Entries supplied ::

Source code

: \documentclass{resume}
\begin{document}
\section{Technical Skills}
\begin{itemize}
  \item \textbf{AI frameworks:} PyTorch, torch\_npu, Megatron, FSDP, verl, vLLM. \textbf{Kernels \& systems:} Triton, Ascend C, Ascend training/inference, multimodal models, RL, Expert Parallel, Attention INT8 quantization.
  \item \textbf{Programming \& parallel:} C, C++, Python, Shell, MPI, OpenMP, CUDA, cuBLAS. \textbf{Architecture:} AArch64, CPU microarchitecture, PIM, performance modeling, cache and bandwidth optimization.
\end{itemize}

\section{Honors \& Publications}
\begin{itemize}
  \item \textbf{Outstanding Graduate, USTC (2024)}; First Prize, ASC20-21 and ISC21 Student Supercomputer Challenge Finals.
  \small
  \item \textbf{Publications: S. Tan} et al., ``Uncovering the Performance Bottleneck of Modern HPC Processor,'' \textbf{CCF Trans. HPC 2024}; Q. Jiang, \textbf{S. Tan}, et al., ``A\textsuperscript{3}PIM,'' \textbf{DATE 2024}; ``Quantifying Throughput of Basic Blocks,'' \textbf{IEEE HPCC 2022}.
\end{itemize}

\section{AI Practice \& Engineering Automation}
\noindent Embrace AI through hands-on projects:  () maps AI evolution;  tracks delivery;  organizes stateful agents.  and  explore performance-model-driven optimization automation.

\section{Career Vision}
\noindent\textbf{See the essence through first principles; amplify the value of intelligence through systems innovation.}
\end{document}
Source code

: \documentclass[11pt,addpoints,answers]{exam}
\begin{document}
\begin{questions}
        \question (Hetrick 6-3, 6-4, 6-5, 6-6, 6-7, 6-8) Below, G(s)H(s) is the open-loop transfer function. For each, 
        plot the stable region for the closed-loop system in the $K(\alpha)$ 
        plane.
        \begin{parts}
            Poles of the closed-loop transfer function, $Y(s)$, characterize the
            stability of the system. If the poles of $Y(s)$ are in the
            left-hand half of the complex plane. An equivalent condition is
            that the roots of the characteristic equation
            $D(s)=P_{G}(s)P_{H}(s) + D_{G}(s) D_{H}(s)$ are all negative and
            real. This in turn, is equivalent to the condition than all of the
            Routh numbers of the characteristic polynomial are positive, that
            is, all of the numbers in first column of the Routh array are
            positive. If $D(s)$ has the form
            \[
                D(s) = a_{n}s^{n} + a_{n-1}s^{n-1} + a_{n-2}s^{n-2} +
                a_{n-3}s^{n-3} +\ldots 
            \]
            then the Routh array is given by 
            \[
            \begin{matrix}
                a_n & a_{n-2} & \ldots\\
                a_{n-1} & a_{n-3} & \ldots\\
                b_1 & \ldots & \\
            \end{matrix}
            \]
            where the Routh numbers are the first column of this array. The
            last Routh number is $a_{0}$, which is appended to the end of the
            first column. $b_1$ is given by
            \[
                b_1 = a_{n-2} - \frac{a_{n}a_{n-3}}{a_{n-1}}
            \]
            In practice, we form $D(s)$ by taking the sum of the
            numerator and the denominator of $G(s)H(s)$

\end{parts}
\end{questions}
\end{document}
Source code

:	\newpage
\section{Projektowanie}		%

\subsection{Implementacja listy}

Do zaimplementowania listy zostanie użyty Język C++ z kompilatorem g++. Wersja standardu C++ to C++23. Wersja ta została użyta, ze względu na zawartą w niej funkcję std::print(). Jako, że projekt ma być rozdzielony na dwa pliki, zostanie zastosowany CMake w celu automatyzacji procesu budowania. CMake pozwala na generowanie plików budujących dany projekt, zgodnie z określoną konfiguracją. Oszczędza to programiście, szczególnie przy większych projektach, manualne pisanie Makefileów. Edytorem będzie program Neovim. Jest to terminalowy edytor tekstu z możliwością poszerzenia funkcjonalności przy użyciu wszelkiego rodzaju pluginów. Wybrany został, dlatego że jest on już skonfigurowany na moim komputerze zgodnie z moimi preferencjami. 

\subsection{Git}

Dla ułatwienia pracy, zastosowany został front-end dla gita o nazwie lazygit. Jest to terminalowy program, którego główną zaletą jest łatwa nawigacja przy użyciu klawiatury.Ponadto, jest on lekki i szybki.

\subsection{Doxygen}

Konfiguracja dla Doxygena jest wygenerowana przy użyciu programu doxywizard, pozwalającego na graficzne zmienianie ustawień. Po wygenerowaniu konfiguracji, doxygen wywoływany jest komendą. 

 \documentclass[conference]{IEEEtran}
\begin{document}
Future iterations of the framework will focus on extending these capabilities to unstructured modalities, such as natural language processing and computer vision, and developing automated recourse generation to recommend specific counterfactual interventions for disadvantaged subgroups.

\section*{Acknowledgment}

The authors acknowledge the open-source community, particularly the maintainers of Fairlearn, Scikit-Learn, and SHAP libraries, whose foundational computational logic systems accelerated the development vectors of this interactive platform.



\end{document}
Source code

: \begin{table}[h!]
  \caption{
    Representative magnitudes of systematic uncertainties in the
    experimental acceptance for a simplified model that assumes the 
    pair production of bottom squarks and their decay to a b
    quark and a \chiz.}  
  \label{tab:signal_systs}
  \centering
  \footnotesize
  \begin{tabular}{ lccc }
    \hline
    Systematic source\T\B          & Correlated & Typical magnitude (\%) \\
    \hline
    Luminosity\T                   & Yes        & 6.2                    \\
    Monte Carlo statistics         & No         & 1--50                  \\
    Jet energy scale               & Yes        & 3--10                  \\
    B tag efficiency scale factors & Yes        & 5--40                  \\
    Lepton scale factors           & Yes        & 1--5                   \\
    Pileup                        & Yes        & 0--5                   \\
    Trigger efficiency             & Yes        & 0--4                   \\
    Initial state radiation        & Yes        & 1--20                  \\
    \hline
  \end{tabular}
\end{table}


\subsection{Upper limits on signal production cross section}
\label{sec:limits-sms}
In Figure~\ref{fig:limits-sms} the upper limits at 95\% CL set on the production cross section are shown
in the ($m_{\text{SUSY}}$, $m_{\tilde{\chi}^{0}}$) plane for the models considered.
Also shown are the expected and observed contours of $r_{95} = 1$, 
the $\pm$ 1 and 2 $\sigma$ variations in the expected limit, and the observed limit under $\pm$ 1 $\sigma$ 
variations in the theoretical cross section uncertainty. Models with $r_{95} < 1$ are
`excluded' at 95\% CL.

Problem ::
Please return only the lines above, starting at the line that has "B tag efficiency" and ending at the line that has "section are shown", keeping both and leaving each one unchanged.

Answer to the exercise ::
    B tag efficiency scale factors & Yes        & 5--40                  \\
    Lepton scale factors           & Yes        & 1--5                   \\
    Pileup                        & Yes        & 0--5                   \\
    Trigger efficiency             & Yes        & 0--4                   \\
    Initial state radiation        & Yes        & 1--20                  \\
    \hline
  \end{tabular}
\end{table}


\subsection{Upper limits on signal production cross section}
\label{sec:limits-sms}
In Figure~\ref{fig:limits-sms} the upper limits at 95\% CL set on the production cross section are shown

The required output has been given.